(DATA UNDER STUDY Opens)

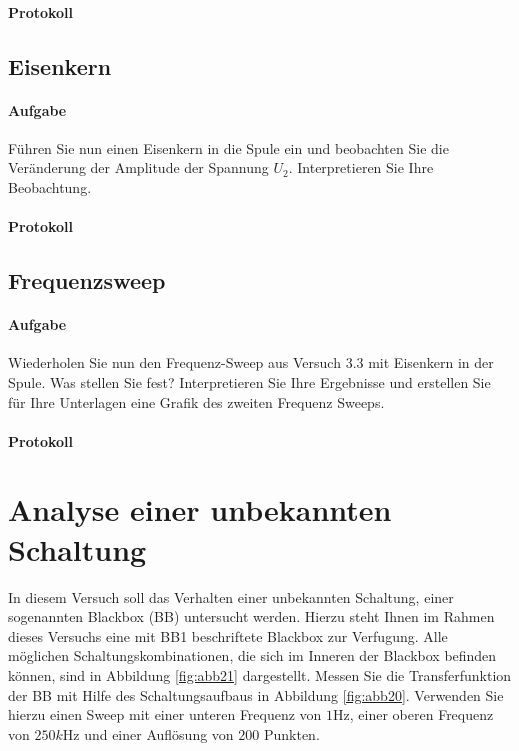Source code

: \documentclass[10pt]{report}
\begin{document}
        \paragraph{Protokoll}


        \subsection{Eisenkern}
        \paragraph{Aufgabe}
        Führen Sie nun einen Eisenkern in die Spule ein und beobachten Sie die Veränderung
        der Amplitude der Spannung $U_2$. Interpretieren Sie Ihre Beobachtung.

        \paragraph{Protokoll}


        \subsection{Frequenzsweep}
        \paragraph{Aufgabe}
        Wiederholen Sie nun den Frequenz-Sweep aus Versuch 3.3 mit Eisenkern in der
        Spule. Was stellen Sie fest? Interpretieren Sie Ihre Ergebnisse und erstellen Sie für
        Ihre Unterlagen eine Grafik des zweiten Frequenz Sweeps.

        \paragraph{Protokoll}


        \section{Analyse einer unbekannten Schaltung}
        In diesem Versuch soll das Verhalten einer unbekannten Schaltung, einer sogenannten
        Blackbox (BB) untersucht werden. Hierzu steht Ihnen im Rahmen dieses Versuchs eine
        mit BB1 beschriftete Blackbox zur Verfugung. Alle möglichen Schaltungskombinationen,
        die sich im Inneren der Blackbox befinden können, sind in Abbildung \ref{fig:abb21} dargestellt.
        Messen Sie die Transferfunktion der BB mit Hilfe des Schaltungsaufbaus in Abbildung
        \ref{fig:abb20}. Verwenden Sie hierzu einen Sweep mit einer unteren Frequenz von $1\si{\hertz}$, einer oberen
        Frequenz von $250\si{k\hertz}$ und einer Auflösung von $200$ Punkten.
\end{document}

(DATA UNDER STUDY Closes)

PROBLEM: Work out how many lines of the preceding data contain the word "einen". Reply with that number only.

YOUR RESPONSE: 2